* **EXERCISE DIRECTIONS**
Produce an exact copy of all the data below, dropping every image.

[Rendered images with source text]
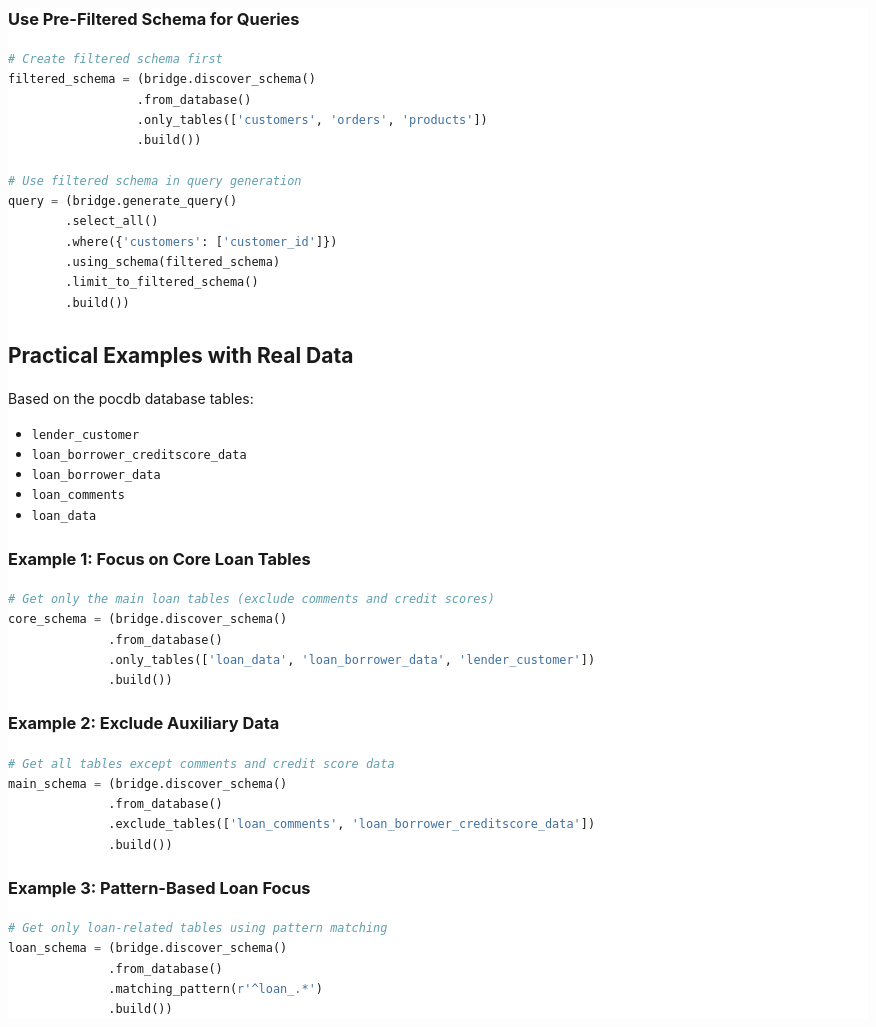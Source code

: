 ### Use Pre-Filtered Schema for Queries

```python
# Create filtered schema first
filtered_schema = (bridge.discover_schema()
                  .from_database()
                  .only_tables(['customers', 'orders', 'products'])
                  .build())

# Use filtered schema in query generation
query = (bridge.generate_query()
        .select_all()
        .where({'customers': ['customer_id']})
        .using_schema(filtered_schema)
        .limit_to_filtered_schema()
        .build())
```

## Practical Examples with Real Data

Based on the pocdb database tables:
- `lender_customer`
- `loan_borrower_creditscore_data`
- `loan_borrower_data`
- `loan_comments`
- `loan_data`

### Example 1: Focus on Core Loan Tables
```python
# Get only the main loan tables (exclude comments and credit scores)
core_schema = (bridge.discover_schema()
              .from_database()
              .only_tables(['loan_data', 'loan_borrower_data', 'lender_customer'])
              .build())
```

### Example 2: Exclude Auxiliary Data
```python
# Get all tables except comments and credit score data
main_schema = (bridge.discover_schema()
              .from_database()
              .exclude_tables(['loan_comments', 'loan_borrower_creditscore_data'])
              .build())
```

### Example 3: Pattern-Based Loan Focus
```python
# Get only loan-related tables using pattern matching
loan_schema = (bridge.discover_schema()
              .from_database()
              .matching_pattern(r'^loan_.*')
              .build())
```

* **SOLUTION TO THIS TASK**
Source code

: ### Use Pre-Filtered Schema for Queries

```python
# Create filtered schema first
filtered_schema = (bridge.discover_schema()
                  .from_database()
                  .only_tables(['customers', 'orders', 'products'])
                  .build())

# Use filtered schema in query generation
query = (bridge.generate_query()
        .select_all()
        .where({'customers': ['customer_id']})
        .using_schema(filtered_schema)
        .limit_to_filtered_schema()
        .build())
```

## Practical Examples with Real Data

Based on the pocdb database tables:
- `lender_customer`
- `loan_borrower_creditscore_data`
- `loan_borrower_data`
- `loan_comments`
- `loan_data`

### Example 1: Focus on Core Loan Tables
```python
# Get only the main loan tables (exclude comments and credit scores)
core_schema = (bridge.discover_schema()
              .from_database()
              .only_tables(['loan_data', 'loan_borrower_data', 'lender_customer'])
              .build())
```

### Example 2: Exclude Auxiliary Data
```python
# Get all tables except comments and credit score data
main_schema = (bridge.discover_schema()
              .from_database()
              .exclude_tables(['loan_comments', 'loan_borrower_creditscore_data'])
              .build())
```

### Example 3: Pattern-Based Loan Focus
```python
# Get only loan-related tables using pattern matching
loan_schema = (bridge.discover_schema()
              .from_database()
              .matching_pattern(r'^loan_.*')
              .build())
```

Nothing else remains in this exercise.